Stored dataset items:

^^^^

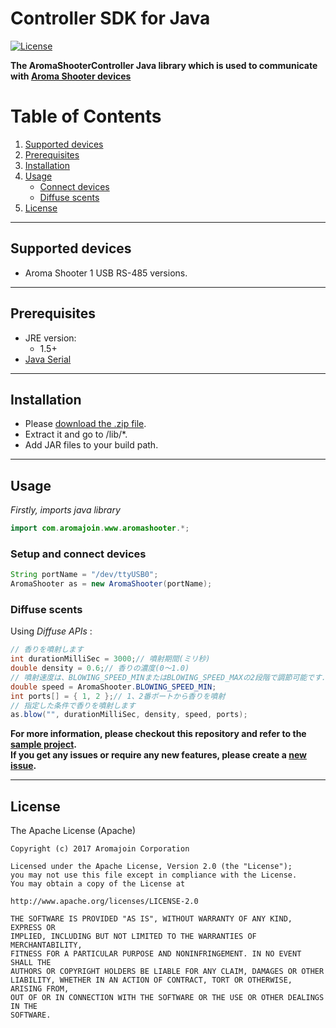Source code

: # Controller SDK for Java

[![License](https://img.shields.io/badge/license-Apache%202-4EB1BA.svg?style=flat-square)](https://www.apache.org/licenses/LICENSE-2.0.html)

**The AromaShooterController Java library which is used to communicate with [Aroma Shooter devices](https://aromajoin.com/hardware/shooters/aroma-shooter-1)**  

# Table of Contents
1. [Supported devices](https://github.com/aromajoin/controller-sdk-java#supported-devices)  
2. [Prerequisites](https://github.com/aromajoin/controller-sdk-java#prerequisites)
3. [Installation](https://github.com/aromajoin/controller-sdk-java#installation)
4. [Usage](https://github.com/aromajoin/controller-sdk-java#usage)
    * [Connect devices](https://github.com/aromajoin/controller-sdk-java#connect-devices)
    * [Diffuse scents](https://github.com/aromajoin/controller-sdk-java#diffuse-scents)
5. [License](https://github.com/aromajoin/controller-sdk-android#license)

---

## Supported devices
* Aroma Shooter 1 USB RS-485 versions.

---

## Prerequisites
* JRE version:
  * 1.5+
* [Java Serial](https://github.com/NeuronRobotics/nrjavaserial)

---

## Installation  

* Please [download the .zip file](https://github.com/aromajoin/controller-sdk-java/releases/).
* Extract it and go to /lib/*.
* Add JAR files to your build path.

---

## Usage  

*Firstly, imports java library*
```Java
import com.aromajoin.www.aromashooter.*;
```
### Setup and connect devices

```Java
String portName = "/dev/ttyUSB0";
AromaShooter as = new AromaShooter(portName);
```
### Diffuse scents 

Using *Diffuse APIs*  :
```Java
// 香りを噴射します
int durationMilliSec = 3000;// 噴射期間(ミリ秒)
double density = 0.6;// 香りの濃度(0～1.0)
// 噴射速度は、BLOWING_SPEED_MINまたはBLOWING_SPEED_MAXの2段階で調節可能です．
double speed = AromaShooter.BLOWING_SPEED_MIN;
int ports[] = { 1, 2 };// 1、2番ポートから香りを噴射
// 指定した条件で香りを噴射します
as.blow("", durationMilliSec, density, speed, ports);

``` 

**For more information, please checkout this repository and refer to the [sample project](https://github.com/aromajoin/controller-sdk-java/tree/master/AromaShooterControllerSample).**  
**If you get any issues or require any new features, please create a [new issue](https://github.com/aromajoin/controller-sdk-java/issues).**

---
## License  

The Apache License (Apache)

    Copyright (c) 2017 Aromajoin Corporation

    Licensed under the Apache License, Version 2.0 (the "License");
    you may not use this file except in compliance with the License.
    You may obtain a copy of the License at

    http://www.apache.org/licenses/LICENSE-2.0

    THE SOFTWARE IS PROVIDED "AS IS", WITHOUT WARRANTY OF ANY KIND, EXPRESS OR
    IMPLIED, INCLUDING BUT NOT LIMITED TO THE WARRANTIES OF MERCHANTABILITY,
    FITNESS FOR A PARTICULAR PURPOSE AND NONINFRINGEMENT. IN NO EVENT SHALL THE
    AUTHORS OR COPYRIGHT HOLDERS BE LIABLE FOR ANY CLAIM, DAMAGES OR OTHER
    LIABILITY, WHETHER IN AN ACTION OF CONTRACT, TORT OR OTHERWISE, ARISING FROM,
    OUT OF OR IN CONNECTION WITH THE SOFTWARE OR THE USE OR OTHER DEALINGS IN THE
    SOFTWARE.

^^^^

**YOUR TASK:** Please set the records down again exactly as written. The pictures should not be included.

**SOLUTION TO THIS EXERCISE:**
Source code

: # Controller SDK for Java

[![License](https://img.shields.io/badge/license-Apache%202-4EB1BA.svg?style=flat-square)](https://www.apache.org/licenses/LICENSE-2.0.html)

**The AromaShooterController Java library which is used to communicate with [Aroma Shooter devices](https://aromajoin.com/hardware/shooters/aroma-shooter-1)**  

# Table of Contents
1. [Supported devices](https://github.com/aromajoin/controller-sdk-java#supported-devices)  
2. [Prerequisites](https://github.com/aromajoin/controller-sdk-java#prerequisites)
3. [Installation](https://github.com/aromajoin/controller-sdk-java#installation)
4. [Usage](https://github.com/aromajoin/controller-sdk-java#usage)
    * [Connect devices](https://github.com/aromajoin/controller-sdk-java#connect-devices)
    * [Diffuse scents](https://github.com/aromajoin/controller-sdk-java#diffuse-scents)
5. [License](https://github.com/aromajoin/controller-sdk-android#license)

---

## Supported devices
* Aroma Shooter 1 USB RS-485 versions.

---

## Prerequisites
* JRE version:
  * 1.5+
* [Java Serial](https://github.com/NeuronRobotics/nrjavaserial)

---

## Installation  

* Please [download the .zip file](https://github.com/aromajoin/controller-sdk-java/releases/).
* Extract it and go to /lib/*.
* Add JAR files to your build path.

---

## Usage  

*Firstly, imports java library*
```Java
import com.aromajoin.www.aromashooter.*;
```
### Setup and connect devices

```Java
String portName = "/dev/ttyUSB0";
AromaShooter as = new AromaShooter(portName);
```
### Diffuse scents 

Using *Diffuse APIs*  :
```Java
// 香りを噴射します
int durationMilliSec = 3000;// 噴射期間(ミリ秒)
double density = 0.6;// 香りの濃度(0～1.0)
// 噴射速度は、BLOWING_SPEED_MINまたはBLOWING_SPEED_MAXの2段階で調節可能です．
double speed = AromaShooter.BLOWING_SPEED_MIN;
int ports[] = { 1, 2 };// 1、2番ポートから香りを噴射
// 指定した条件で香りを噴射します
as.blow("", durationMilliSec, density, speed, ports);

``` 

**For more information, please checkout this repository and refer to the [sample project](https://github.com/aromajoin/controller-sdk-java/tree/master/AromaShooterControllerSample).**  
**If you get any issues or require any new features, please create a [new issue](https://github.com/aromajoin/controller-sdk-java/issues).**

---
## License  

The Apache License (Apache)

    Copyright (c) 2017 Aromajoin Corporation

    Licensed under the Apache License, Version 2.0 (the "License");
    you may not use this file except in compliance with the License.
    You may obtain a copy of the License at

    http://www.apache.org/licenses/LICENSE-2.0

    THE SOFTWARE IS PROVIDED "AS IS", WITHOUT WARRANTY OF ANY KIND, EXPRESS OR
    IMPLIED, INCLUDING BUT NOT LIMITED TO THE WARRANTIES OF MERCHANTABILITY,
    FITNESS FOR A PARTICULAR PURPOSE AND NONINFRINGEMENT. IN NO EVENT SHALL THE
    AUTHORS OR COPYRIGHT HOLDERS BE LIABLE FOR ANY CLAIM, DAMAGES OR OTHER
    LIABILITY, WHETHER IN AN ACTION OF CONTRACT, TORT OR OTHERWISE, ARISING FROM,
    OUT OF OR IN CONNECTION WITH THE SOFTWARE OR THE USE OR OTHER DEALINGS IN THE
    SOFTWARE.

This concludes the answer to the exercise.